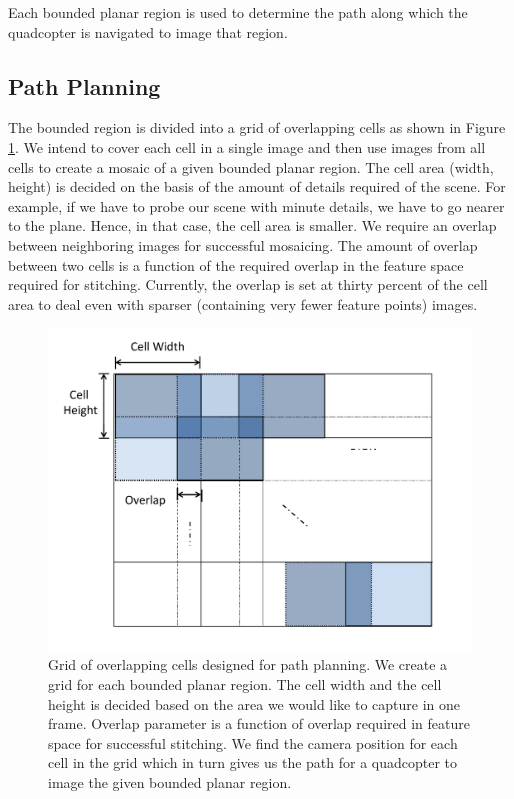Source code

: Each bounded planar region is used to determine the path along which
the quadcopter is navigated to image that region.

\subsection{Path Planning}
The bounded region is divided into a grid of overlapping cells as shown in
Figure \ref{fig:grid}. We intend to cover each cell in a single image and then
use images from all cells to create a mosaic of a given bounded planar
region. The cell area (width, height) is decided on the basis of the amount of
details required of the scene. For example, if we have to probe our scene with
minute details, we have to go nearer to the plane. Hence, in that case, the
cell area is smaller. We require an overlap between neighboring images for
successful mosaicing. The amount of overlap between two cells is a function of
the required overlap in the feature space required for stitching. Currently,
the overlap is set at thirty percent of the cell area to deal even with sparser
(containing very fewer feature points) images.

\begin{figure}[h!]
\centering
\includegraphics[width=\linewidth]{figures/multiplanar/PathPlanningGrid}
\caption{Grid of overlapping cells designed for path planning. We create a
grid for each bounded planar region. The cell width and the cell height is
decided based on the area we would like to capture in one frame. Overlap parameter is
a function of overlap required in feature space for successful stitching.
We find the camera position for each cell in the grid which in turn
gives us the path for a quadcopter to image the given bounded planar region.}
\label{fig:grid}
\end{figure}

---

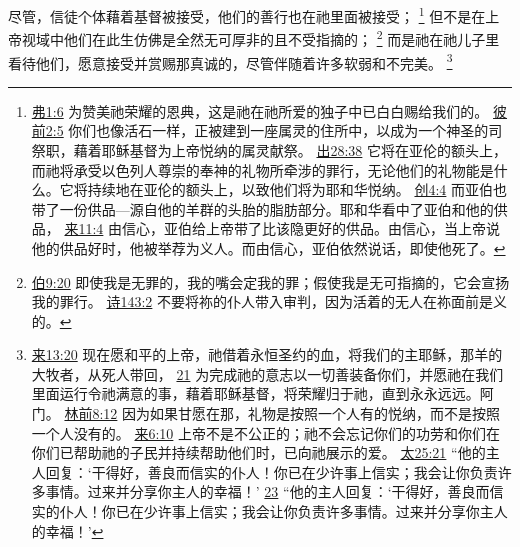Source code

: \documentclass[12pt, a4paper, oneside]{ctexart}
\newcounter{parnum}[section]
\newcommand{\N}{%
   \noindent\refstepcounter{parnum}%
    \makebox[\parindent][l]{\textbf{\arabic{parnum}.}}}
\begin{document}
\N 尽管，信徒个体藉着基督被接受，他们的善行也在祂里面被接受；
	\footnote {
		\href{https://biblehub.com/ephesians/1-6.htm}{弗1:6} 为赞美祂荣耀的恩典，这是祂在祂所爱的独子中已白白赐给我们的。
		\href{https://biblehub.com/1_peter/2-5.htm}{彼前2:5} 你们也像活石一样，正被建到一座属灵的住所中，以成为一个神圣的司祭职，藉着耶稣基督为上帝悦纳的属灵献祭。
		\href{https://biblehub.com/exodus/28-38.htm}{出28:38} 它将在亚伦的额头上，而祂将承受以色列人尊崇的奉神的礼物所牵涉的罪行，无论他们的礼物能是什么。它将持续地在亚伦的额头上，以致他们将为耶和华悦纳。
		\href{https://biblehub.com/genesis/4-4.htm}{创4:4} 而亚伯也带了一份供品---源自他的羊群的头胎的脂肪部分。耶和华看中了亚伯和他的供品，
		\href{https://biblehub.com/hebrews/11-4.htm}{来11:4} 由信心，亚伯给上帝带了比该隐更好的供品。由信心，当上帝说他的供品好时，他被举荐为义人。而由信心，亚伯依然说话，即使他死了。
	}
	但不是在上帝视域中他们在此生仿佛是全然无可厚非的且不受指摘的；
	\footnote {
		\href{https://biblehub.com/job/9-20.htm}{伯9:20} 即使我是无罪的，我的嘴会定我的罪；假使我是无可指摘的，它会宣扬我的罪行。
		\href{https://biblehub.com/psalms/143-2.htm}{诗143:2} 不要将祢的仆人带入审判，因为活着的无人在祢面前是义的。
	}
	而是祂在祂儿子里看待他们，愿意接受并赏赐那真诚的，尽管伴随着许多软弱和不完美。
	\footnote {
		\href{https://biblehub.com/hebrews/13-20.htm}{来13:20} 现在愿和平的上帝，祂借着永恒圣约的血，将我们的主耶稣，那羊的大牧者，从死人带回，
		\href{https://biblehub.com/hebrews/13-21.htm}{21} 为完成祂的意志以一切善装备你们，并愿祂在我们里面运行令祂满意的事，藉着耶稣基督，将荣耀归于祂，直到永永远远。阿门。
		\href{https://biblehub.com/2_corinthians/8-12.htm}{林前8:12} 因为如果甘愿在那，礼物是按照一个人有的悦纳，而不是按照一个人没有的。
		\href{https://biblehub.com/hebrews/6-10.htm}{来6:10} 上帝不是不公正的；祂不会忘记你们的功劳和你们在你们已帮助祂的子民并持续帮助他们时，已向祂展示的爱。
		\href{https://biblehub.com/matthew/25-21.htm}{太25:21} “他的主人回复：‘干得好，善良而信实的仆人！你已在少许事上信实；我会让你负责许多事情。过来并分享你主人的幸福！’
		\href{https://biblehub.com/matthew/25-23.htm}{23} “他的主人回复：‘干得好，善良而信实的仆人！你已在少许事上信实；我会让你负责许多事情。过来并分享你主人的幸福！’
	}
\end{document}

---

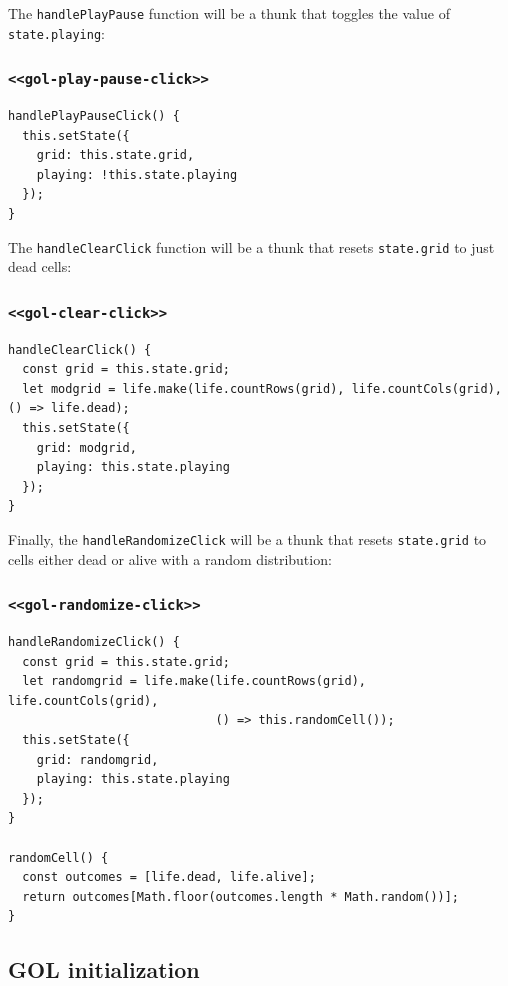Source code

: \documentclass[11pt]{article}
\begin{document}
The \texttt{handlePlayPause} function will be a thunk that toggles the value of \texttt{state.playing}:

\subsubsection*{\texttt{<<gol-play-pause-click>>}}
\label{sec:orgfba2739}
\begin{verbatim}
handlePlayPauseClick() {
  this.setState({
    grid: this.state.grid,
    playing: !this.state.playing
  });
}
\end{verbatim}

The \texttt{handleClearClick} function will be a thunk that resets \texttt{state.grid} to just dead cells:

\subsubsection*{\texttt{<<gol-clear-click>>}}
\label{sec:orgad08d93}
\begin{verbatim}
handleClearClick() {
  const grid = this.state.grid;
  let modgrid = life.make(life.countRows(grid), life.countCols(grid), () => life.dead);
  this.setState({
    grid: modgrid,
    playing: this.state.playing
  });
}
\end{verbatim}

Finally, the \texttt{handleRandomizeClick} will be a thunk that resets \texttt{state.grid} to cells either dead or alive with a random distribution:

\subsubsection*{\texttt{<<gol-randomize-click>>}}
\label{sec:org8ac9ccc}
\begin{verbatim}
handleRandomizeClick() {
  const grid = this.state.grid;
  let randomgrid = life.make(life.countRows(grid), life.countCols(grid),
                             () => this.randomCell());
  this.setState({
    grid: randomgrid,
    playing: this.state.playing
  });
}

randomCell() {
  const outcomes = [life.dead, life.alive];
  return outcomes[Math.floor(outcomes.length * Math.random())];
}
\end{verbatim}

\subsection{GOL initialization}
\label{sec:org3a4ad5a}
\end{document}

• **Activity**
Check each line of the material for the string "documentclass" and state how many lines contain it, with only the number as the answer.

• **Solution**
2